Sinergi Evaluasi Efektivitas Tiga Pilar Jatiranggon dalam Perkuat Kamtibmas di Bekasi
Pena Insight
Bekasi, 2 Agustus 2025 – Tiga Pilar Kelurahan Jatiranggon kembali menunjukkan eksistensinya dalam menjaga stabilitas wilayah dengan menggelar rapat sinergitas bersama elemen masyarakat. Bertempat di Aula Kantor Kelurahan Jatiranggon, Kecamatan Jatisampurna, kegiatan ini menjadi ajang penting untuk membangun konsensus strategis antar-pemangku kepentingan dalam memperkuat keamanan dan ketertiban masyarakat (kamtibmas).
Rapat yang berlangsung pada Jumat malam (1/8), dihadiri oleh Ketua RT/RW, Lembaga Pemberdayaan Masyarakat (LPM), Badan Keswadayaan Masyarakat (BKM), serta perwakilan PKK. Kehadiran Bhabinkamtibmas Aiptu Henry Marpaung dari unsur kepolisian menjadi simbol kehadiran negara dalam skala lokal. Namun, pertanyaan kritisnya: sejauh mana forum semacam ini berdampak nyata di lapangan?

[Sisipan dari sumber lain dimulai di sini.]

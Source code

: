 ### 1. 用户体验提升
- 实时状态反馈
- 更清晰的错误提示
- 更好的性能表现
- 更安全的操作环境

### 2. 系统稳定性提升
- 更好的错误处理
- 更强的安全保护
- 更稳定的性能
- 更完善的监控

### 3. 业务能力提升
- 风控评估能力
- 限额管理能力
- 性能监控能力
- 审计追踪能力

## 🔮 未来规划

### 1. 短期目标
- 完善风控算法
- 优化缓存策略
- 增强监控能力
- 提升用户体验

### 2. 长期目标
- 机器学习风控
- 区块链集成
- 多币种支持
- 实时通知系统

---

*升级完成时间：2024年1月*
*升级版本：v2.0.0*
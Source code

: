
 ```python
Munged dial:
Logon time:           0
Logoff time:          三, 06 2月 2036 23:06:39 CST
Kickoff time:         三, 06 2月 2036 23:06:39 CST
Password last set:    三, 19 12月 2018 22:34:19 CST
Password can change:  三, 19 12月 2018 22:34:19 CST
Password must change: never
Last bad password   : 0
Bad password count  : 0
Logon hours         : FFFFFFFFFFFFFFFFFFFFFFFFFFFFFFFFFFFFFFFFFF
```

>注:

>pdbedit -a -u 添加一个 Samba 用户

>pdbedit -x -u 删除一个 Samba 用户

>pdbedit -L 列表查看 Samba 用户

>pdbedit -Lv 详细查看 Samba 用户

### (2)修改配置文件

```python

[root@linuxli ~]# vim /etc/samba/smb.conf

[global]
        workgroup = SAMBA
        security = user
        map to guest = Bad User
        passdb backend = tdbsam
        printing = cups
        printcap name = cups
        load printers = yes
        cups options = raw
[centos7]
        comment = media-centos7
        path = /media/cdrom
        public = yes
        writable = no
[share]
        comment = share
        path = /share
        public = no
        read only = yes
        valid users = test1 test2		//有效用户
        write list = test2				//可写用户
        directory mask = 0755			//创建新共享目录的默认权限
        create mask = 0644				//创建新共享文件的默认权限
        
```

Dalam paparannya, Aiptu Henry menekankan pentingnya peran warga dalam menjaga lingkungan. Ia mengingatkan agar kendaraan diparkir dengan aman, pos kamling diaktifkan kembali, serta mengajak orang tua untuk lebih peduli terhadap aktivitas anak remaja guna mencegah tawuran dan penyalahgunaan narkoba. Pesan ini relevan, tetapi bukanlah hal baru dalam diskursus kamtibmas lokal.
Pertemuan tersebut sekaligus menjadi ruang refleksi atas efektivitas pendekatan keamanan berbasis komunitas. Apakah masyarakat Jatiranggon merasakan manfaat langsung dari koordinasi rutin seperti ini? Atau justru merasa jenuh dengan wacana normatif yang belum menyentuh akar permasalahan kriminalitas perkotaan?
Dalam konteks sosial Kota Bekasi yang semakin kompleks, upaya preventif seperti rapat sinergitas tetap penting. Namun, elemen pelibatan warga semestinya tidak berhenti di forum formal. Aksi nyata di lapangan, seperti patroli bersama, pelatihan mitigasi konflik, dan pemanfaatan teknologi pelaporan cepat akan jauh lebih aplikatif ketimbang sekadar seruan di ruang rapat.
Secara struktural, tiga pilar (pemerintah kelurahan, TNI, dan Polri) memang memiliki peran strategis dalam menjaga keamanan. Namun, pelibatan komunitas lokal harus melampaui sekadar undangan musyawarah. Diperlukan peta masalah berbasis data untuk merancang kebijakan keamanan mikro yang presisi dan berdampak jangka panjang.
Tak hanya soal keamanan, sinergi juga harus mampu menjawab keresahan sosial ekonomi warga. Ketika ketimpangan dan tekanan hidup meningkat, potensi kerawanan pun melonjak. Maka, pelibatan LPM dan BKM harus lebih dari simbol representasi—melainkan motor penggerak perubahan sosial yang nyata dan terukur.
Agenda malam itu ditutup dengan harapan: agar seluruh unsur yang hadir tidak berhenti di kesepakatan formal. Tantangan nyata menanti di luar aula. Rasa aman tidak lahir dari pidato, melainkan dari tindakan kolektif yang konsisten dan adaptif terhadap dinamika sosial.
Jika forum seperti ini mampu menghasilkan aksi berkelanjutan yang dirasakan warga, maka ia layak diapresiasi. Namun jika tidak, maka ia hanyalah bagian dari rutinitas birokratik yang kehilangan makna. Pertanyaan besarnya: apakah sinergi Tiga Pilar Jatiranggon akan menjadi solusi konkret, atau sekadar seremonial yang diulang saban bulan?